### [Exercise aim]
Show every line below where "instead" can be found.

Collected data
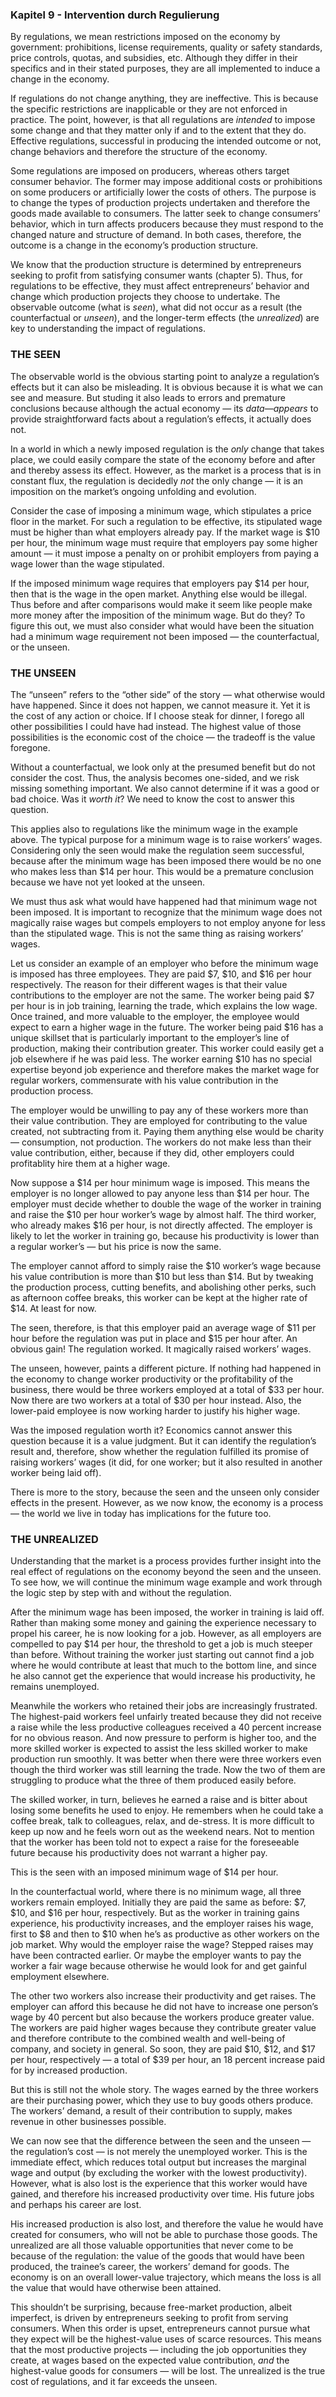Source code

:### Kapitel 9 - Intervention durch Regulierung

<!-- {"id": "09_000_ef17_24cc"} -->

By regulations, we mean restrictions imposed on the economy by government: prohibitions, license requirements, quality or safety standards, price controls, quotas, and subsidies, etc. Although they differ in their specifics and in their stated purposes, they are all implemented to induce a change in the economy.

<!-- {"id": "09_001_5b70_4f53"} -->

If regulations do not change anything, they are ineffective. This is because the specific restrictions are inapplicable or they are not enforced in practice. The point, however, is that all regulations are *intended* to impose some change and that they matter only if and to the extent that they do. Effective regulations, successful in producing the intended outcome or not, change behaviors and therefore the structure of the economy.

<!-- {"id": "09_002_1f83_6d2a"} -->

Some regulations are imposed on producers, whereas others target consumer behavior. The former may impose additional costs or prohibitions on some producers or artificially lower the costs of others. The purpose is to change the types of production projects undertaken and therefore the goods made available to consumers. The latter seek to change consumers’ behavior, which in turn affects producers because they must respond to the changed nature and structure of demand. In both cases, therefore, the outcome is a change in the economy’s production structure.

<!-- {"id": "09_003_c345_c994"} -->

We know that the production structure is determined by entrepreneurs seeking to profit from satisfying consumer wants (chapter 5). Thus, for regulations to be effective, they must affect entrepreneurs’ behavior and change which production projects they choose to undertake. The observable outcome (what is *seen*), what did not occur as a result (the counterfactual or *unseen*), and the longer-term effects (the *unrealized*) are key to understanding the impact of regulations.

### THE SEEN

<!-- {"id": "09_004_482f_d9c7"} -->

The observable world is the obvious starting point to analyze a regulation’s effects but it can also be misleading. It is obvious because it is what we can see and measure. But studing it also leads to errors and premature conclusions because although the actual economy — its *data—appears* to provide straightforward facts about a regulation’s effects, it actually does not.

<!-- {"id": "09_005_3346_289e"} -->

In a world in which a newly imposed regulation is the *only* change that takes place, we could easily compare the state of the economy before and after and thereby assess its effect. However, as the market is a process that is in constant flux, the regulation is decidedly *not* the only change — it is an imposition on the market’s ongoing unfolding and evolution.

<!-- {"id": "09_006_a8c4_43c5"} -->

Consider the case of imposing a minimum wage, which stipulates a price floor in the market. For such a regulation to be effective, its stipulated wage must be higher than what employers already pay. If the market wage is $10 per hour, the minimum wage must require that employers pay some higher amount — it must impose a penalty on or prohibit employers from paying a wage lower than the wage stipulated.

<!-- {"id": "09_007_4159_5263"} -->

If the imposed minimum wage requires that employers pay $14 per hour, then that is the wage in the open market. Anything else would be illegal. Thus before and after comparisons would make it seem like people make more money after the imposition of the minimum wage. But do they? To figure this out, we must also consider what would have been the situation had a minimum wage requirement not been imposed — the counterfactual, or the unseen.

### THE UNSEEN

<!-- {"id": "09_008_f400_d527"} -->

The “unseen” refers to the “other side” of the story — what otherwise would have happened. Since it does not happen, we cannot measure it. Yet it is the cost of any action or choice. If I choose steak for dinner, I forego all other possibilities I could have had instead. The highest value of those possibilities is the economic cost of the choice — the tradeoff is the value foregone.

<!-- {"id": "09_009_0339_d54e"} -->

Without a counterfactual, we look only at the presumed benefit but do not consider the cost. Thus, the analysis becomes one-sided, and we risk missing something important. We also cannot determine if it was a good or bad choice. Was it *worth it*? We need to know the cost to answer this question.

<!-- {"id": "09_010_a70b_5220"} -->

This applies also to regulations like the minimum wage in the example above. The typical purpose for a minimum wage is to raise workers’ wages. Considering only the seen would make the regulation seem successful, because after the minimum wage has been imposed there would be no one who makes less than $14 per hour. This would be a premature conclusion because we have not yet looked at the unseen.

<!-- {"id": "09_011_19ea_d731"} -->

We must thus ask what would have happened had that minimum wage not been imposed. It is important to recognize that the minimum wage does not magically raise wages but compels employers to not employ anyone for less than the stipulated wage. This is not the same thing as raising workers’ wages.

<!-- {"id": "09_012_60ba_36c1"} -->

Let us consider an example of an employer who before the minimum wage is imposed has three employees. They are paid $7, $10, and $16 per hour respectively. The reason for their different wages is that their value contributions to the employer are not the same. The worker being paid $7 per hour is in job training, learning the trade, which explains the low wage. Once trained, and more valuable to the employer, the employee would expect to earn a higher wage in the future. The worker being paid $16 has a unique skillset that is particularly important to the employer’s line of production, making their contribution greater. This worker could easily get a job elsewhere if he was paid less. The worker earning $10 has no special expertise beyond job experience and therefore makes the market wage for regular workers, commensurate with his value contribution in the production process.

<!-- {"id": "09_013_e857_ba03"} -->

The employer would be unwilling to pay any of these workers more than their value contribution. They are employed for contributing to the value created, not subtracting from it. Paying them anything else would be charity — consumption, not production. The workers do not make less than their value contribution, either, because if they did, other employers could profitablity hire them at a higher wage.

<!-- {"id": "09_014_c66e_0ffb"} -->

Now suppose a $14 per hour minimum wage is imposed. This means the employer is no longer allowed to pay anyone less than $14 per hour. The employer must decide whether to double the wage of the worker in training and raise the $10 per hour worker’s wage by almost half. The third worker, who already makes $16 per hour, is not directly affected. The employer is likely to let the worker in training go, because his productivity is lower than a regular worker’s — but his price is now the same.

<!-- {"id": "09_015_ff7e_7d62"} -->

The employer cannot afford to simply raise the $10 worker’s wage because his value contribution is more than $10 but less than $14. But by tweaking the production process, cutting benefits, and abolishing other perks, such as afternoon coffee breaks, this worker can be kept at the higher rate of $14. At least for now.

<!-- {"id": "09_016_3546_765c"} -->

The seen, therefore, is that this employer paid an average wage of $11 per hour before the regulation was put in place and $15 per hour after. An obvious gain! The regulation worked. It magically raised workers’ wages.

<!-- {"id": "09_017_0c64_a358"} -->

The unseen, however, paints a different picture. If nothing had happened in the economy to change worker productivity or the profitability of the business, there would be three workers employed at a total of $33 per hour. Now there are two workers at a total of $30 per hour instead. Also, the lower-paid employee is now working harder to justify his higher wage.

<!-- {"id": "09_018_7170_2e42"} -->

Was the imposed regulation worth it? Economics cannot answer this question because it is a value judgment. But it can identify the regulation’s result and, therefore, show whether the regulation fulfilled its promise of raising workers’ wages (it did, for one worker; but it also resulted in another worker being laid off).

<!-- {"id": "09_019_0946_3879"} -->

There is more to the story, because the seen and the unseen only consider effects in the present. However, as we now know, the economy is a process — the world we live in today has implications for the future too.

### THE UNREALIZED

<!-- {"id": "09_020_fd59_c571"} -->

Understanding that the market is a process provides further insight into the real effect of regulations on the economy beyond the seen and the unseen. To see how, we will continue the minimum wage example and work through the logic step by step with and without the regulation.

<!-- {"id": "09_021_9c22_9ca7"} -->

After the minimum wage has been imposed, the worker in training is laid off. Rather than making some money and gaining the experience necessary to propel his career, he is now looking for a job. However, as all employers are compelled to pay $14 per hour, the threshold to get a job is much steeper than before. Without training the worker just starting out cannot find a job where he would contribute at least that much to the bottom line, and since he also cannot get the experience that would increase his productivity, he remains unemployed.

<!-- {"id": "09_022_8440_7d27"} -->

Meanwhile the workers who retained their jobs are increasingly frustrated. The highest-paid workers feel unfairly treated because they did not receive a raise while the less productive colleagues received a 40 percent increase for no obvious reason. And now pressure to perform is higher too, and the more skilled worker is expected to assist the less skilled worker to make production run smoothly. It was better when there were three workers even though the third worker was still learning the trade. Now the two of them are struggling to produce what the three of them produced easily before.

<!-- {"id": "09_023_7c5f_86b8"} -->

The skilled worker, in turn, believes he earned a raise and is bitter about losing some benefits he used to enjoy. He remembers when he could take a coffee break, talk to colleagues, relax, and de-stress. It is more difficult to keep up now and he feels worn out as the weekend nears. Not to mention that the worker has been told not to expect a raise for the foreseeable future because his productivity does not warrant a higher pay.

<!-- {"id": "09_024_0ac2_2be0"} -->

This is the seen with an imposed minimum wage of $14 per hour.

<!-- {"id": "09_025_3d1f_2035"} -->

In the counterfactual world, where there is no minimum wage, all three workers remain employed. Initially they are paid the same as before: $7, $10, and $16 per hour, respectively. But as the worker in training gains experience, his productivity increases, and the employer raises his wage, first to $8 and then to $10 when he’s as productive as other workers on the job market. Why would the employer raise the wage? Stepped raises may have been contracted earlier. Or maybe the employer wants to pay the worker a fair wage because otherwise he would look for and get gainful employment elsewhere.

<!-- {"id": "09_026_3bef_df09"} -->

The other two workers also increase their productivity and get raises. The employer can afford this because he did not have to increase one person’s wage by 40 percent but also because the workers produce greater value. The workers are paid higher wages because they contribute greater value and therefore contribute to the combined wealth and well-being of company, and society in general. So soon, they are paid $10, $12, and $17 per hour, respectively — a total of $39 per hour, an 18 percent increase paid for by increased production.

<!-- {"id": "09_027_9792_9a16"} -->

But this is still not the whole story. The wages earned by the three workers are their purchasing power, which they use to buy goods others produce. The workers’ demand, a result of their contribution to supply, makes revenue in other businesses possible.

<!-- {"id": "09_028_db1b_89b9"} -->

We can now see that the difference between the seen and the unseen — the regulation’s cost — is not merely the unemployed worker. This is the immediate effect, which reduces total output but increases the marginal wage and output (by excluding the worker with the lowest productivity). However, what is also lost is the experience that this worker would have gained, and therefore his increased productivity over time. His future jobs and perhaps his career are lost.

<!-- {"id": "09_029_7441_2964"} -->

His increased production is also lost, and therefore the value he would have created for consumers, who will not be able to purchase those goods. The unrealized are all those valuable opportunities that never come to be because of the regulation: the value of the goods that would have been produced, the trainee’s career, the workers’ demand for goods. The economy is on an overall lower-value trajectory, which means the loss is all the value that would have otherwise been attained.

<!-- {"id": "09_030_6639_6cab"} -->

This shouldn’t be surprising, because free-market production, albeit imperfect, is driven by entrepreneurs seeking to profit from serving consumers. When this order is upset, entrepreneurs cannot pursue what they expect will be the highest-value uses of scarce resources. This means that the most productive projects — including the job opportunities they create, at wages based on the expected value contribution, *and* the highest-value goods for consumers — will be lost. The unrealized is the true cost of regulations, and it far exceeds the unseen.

### [Expected answer]
The “unseen” refers to the “other side” of the story — what otherwise would have happened. Since it does not happen, we cannot measure it. Yet it is the cost of any action or choice. If I choose steak for dinner, I forego all other possibilities I could have had instead. The highest value of those possibilities is the economic cost of the choice — the tradeoff is the value foregone.
The unseen, however, paints a different picture. If nothing had happened in the economy to change worker productivity or the profitability of the business, there would be three workers employed at a total of $33 per hour. Now there are two workers at a total of $30 per hour instead. Also, the lower-paid employee is now working harder to justify his higher wage.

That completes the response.